What started as an isolated voter-registration controversy in Florida is quickly expanding — and becoming an ACORN-style headache for the Republican Party.
A man who was being paid to register voters by the Republican Party of Virginia was arrested Thursday after he was seen dumping eight registration forms into a dumpster.
Colin Small, 31, was working as a supervisor as part of a registration operation in eight swing states financed by the Republican National Committee. Small, of Phoenixville, Pa., was first hired by Strategic Allied Consulting, a firm that was fired by the party after suspect voter forms surfaced in Florida and other states.
The owner of a store in Harrisonburg, Va., told a local television station that he became suspicious when he saw a car with Pennsylvania plates dump an envelope in back of his store. He recovered the envelope and alerted authorities.
Small was hired as a supervisor by Strategic Allied Consulting, which happens to be owned by Nathan Sproul. And who’s Nathan Sproul?

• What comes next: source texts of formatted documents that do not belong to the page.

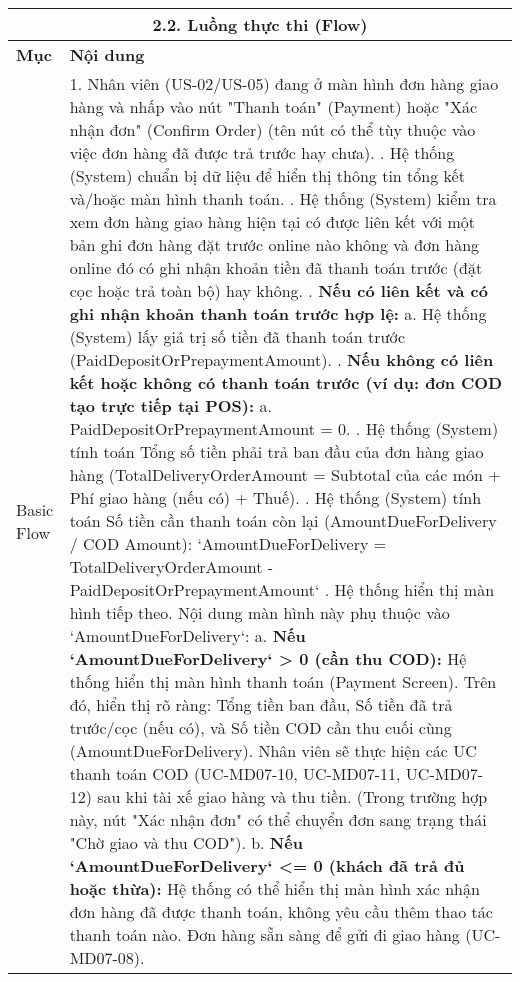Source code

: \begin{longtable}{|m{4cm}|p{11cm}|}
\hline
\multicolumn{2}{|c|}{\textbf{2.2. Luồng thực thi (Flow)}} \\
\hline
\textbf{Mục} & \textbf{Nội dung} \\
\hline
Basic Flow & 1. Nhân viên (US-02/US-05) đang ở màn hình đơn hàng giao hàng và nhấp vào nút "Thanh toán" (Payment) hoặc "Xác nhận đơn" (Confirm Order) (tên nút có thể tùy thuộc vào việc đơn hàng đã được trả trước hay chưa). \newline 2. Hệ thống (System) chuẩn bị dữ liệu để hiển thị thông tin tổng kết và/hoặc màn hình thanh toán. \newline 3. Hệ thống (System) kiểm tra xem đơn hàng giao hàng hiện tại có được liên kết với một bản ghi đơn hàng đặt trước online nào không và đơn hàng online đó có ghi nhận khoản tiền đã thanh toán trước (đặt cọc hoặc trả toàn bộ) hay không. \newline 4. \textbf{Nếu có liên kết và có ghi nhận khoản thanh toán trước hợp lệ:} \newline    a. Hệ thống (System) lấy giá trị số tiền đã thanh toán trước (PaidDepositOrPrepaymentAmount). \newline 5. \textbf{Nếu không có liên kết hoặc không có thanh toán trước (ví dụ: đơn COD tạo trực tiếp tại POS):} \newline    a. PaidDepositOrPrepaymentAmount = 0. \newline 6. Hệ thống (System) tính toán Tổng số tiền phải trả ban đầu của đơn hàng giao hàng (TotalDeliveryOrderAmount = Subtotal của các món + Phí giao hàng (nếu có) + Thuế). \newline 7. Hệ thống (System) tính toán Số tiền cần thanh toán còn lại (AmountDueForDelivery / COD Amount): \newline    `AmountDueForDelivery = TotalDeliveryOrderAmount - PaidDepositOrPrepaymentAmount` \newline 8. Hệ thống hiển thị màn hình tiếp theo. Nội dung màn hình này phụ thuộc vào `AmountDueForDelivery`: \newline    a. \textbf{Nếu `AmountDueForDelivery` > 0 (cần thu COD):} Hệ thống hiển thị màn hình thanh toán (Payment Screen). Trên đó, hiển thị rõ ràng: Tổng tiền ban đầu, Số tiền đã trả trước/cọc (nếu có), và Số tiền COD cần thu cuối cùng (AmountDueForDelivery). Nhân viên sẽ thực hiện các UC thanh toán COD (UC-MD07-10, UC-MD07-11, UC-MD07-12) sau khi tài xế giao hàng và thu tiền. (Trong trường hợp này, nút "Xác nhận đơn" có thể chuyển đơn sang trạng thái "Chờ giao và thu COD"). \newline    b. \textbf{Nếu `AmountDueForDelivery` <= 0 (khách đã trả đủ hoặc thừa):} Hệ thống có thể hiển thị màn hình xác nhận đơn hàng đã được thanh toán, không yêu cầu thêm thao tác thanh toán nào. Đơn hàng sẵn sàng để gửi đi giao hàng (UC-MD07-08). \\

\end{longtable}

He’s the Republican consultant with a lengthy record of scandals and accusations of fraud, who was hired to oversee the RNC’s voter-registration efforts in swing states — right up until Sproul’s firm was caught allegedly submitting fraudulent voter registration forms in Florida.
Sean Spicer, a spokesman for the Republican National Committee, which paid more than $3 million to state committees to hire Sproul’s firm, said Small was immediately fired, which is nice, but doesn’t address what appears to be a larger series of 2012 election crimes.